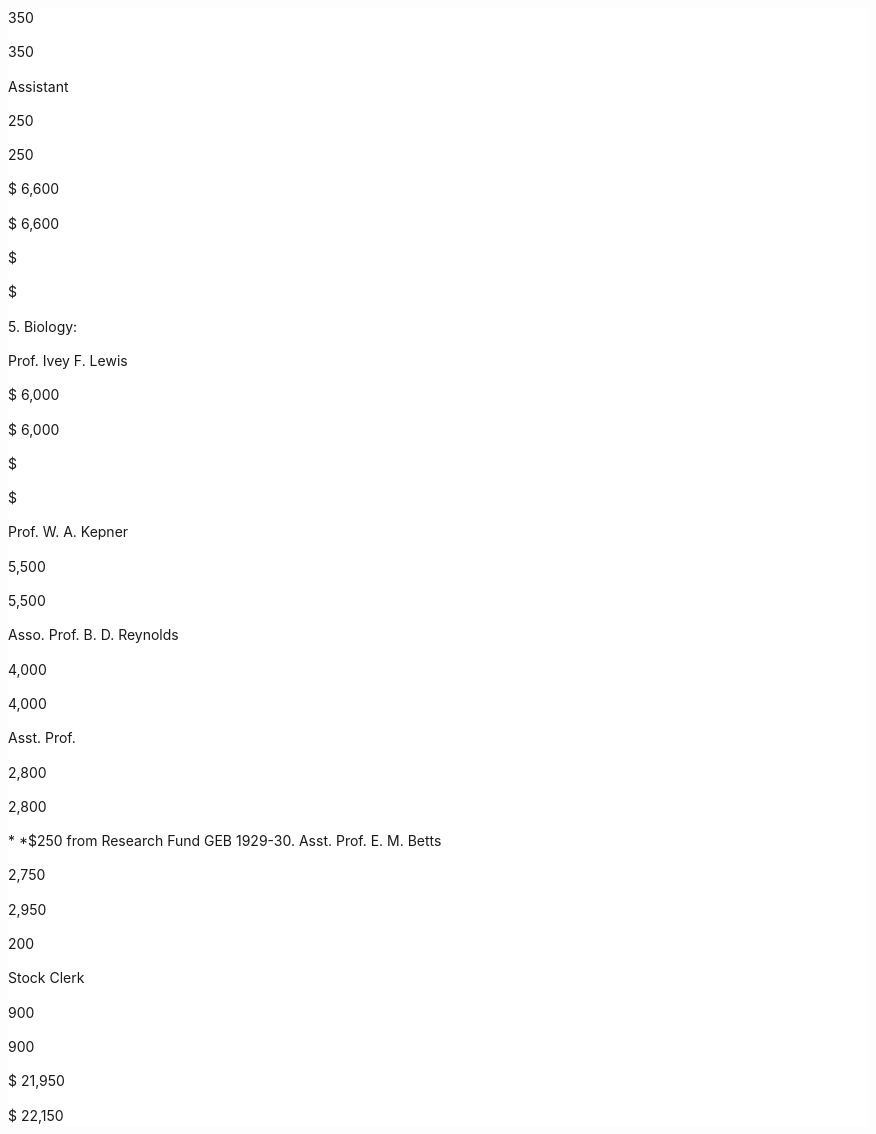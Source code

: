 350

350

Assistant

250

250

$ 6,600

$ 6,600

$

$

5\. Biology:

Prof. Ivey F. Lewis

$ 6,000

$ 6,000

$

$

Prof. W. A. Kepner

5,500

5,500

Asso. Prof. B. D. Reynolds

4,000

4,000

Asst. Prof.

2,800

2,800

\* \*$250 from Research Fund GEB 1929-30. Asst. Prof. E. M. Betts

2,750

2,950

200

Stock Clerk

900

900

$ 21,950

$ 22,150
........
(Directions for this task)
Print the material again word for word. Please drop every picture.

(Output for this task)
Source code

: 350

350

Assistant

250

250

$ 6,600

$ 6,600

$

$

5\. Biology:

Prof. Ivey F. Lewis

$ 6,000

$ 6,000

$

$

Prof. W. A. Kepner

5,500

5,500

Asso. Prof. B. D. Reynolds

4,000

4,000

Asst. Prof.

2,800

2,800

\* \*$250 from Research Fund GEB 1929-30. Asst. Prof. E. M. Betts

2,750

2,950

200

Stock Clerk

900

900

$ 21,950

$ 22,150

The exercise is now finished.